Ramadan 2016: What to eat and what to avoid
As the holy month of Ramadan approaches, we speak to a health expert on diet guidelines to be followed during the period.
By Nida Sohail
Published: Tue 3 May 2016, 3:30 PM
Last updated: Mon 23 May 2016, 4:16 PM
1. What are the three basic things to be kept in mind when observing a fast?
b. Sleep: Meet minimum requirement of six hours
c. Avoid binge eating in one meal
2. Any special considerations when observing a fast during summer?
a. People on medications should consult their physician and adjust dosage or get prescription suitable for fasting.
b. To plan ahead and judiciously eat and stay hydrated if spending more hours out in the sun.
c. People with diabetes, renal disorders, migraines, gastric ulcers, cardiac disorders and other conditions should always consult with their physicians before fasting.
Always to carry the medical insurance card in case of any medical emergencies. Ramadan is the time of the year where the hospital emergency departments receive many cases where people faint on the roads or even have a stroke.
d. Lactating mothers till six months from delivery: fasting can affect the quality and the quantity of milk production. Always consult a doctor.
3. How much water should be consumed by a person after Iftar and at Suhoor?
Total fluid intake is 2.5 to 4 liters (2 litres of water plus 1 litre of other fluids like soups, fresh juice, beverages, laban)
Suhoor: up to 1 litre water plus fluids with meal like milk or juice.
Iftar: Up to 2 litres of water only spaced out till bedtime, plus fluids from meals. Generous water intake from Iftar to bedtime helps the body to regulate hydration, electrolyte balance and blood pressure. It also reduces the risk of strokes.

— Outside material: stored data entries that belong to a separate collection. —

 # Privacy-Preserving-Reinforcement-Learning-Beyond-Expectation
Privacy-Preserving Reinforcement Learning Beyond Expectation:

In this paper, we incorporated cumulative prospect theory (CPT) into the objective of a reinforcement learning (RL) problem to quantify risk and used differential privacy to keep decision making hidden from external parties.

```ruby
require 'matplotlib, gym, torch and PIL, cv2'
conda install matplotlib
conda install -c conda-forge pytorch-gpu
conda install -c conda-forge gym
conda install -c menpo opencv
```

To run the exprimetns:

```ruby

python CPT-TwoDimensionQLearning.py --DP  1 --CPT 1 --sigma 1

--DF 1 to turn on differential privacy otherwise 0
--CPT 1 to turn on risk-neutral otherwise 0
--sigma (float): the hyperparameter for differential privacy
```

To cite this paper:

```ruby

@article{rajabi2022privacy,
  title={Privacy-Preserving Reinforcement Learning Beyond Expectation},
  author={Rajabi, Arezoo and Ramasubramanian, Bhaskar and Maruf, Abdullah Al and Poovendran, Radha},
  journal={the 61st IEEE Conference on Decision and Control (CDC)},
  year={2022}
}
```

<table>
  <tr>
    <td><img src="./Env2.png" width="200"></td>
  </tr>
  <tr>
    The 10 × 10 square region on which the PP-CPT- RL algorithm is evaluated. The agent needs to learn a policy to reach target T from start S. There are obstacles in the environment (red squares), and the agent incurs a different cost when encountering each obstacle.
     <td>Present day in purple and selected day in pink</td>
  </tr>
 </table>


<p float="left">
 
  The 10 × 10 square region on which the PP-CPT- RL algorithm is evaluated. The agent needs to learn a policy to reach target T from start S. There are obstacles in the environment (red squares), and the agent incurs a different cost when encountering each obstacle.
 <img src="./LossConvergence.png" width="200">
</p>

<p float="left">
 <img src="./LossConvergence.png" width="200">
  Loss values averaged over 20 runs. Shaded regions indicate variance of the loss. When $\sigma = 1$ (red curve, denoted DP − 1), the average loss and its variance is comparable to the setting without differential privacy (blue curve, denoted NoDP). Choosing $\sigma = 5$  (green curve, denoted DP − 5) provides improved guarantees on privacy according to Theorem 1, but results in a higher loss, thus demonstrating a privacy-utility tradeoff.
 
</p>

4. What kind of dishes/food should be consumed during Ramadan?
Enjoy fresh and traditional home-made food as much as possible. Reduce the intake of processed or fast foods.
Carbohydrates: Whole grains that offer sustained energy release and don't suddenly hike blood glucose levels. Only for Iftar: high calorie dishes can enjoyed while watching out on portions to help recover from low blood glucose levels.
Fish, chicken, lean meat, soya milk, almond milk, fermented dairy products like yoghurt and cheese (as whole milk can be hard to digest and cause bloating), are a great source of amino acids, calcium, magnesium and potassium which help restore muscle mass and also prevent muscle cramping and fatigue.
Fresh fruits and vegetables help restore salt and water balance in the body, also prevent constipation especially figs and prunes.
5. What kind of dishes/food should be avoided during Ramadan?
Choose wisely when eating out. Choose fresh foods as much as possible. Food poisoning incidents are high during the period due to high humidity levels that favour rapid bacterial growth.
Foods that have added sugars and trans fats should also be avoided.
As told by Juliot Vinolia Rajarathinam, Clinical Dietitian and Consultant Nutritionist at Medeor 24x7 Hospital, Dubai.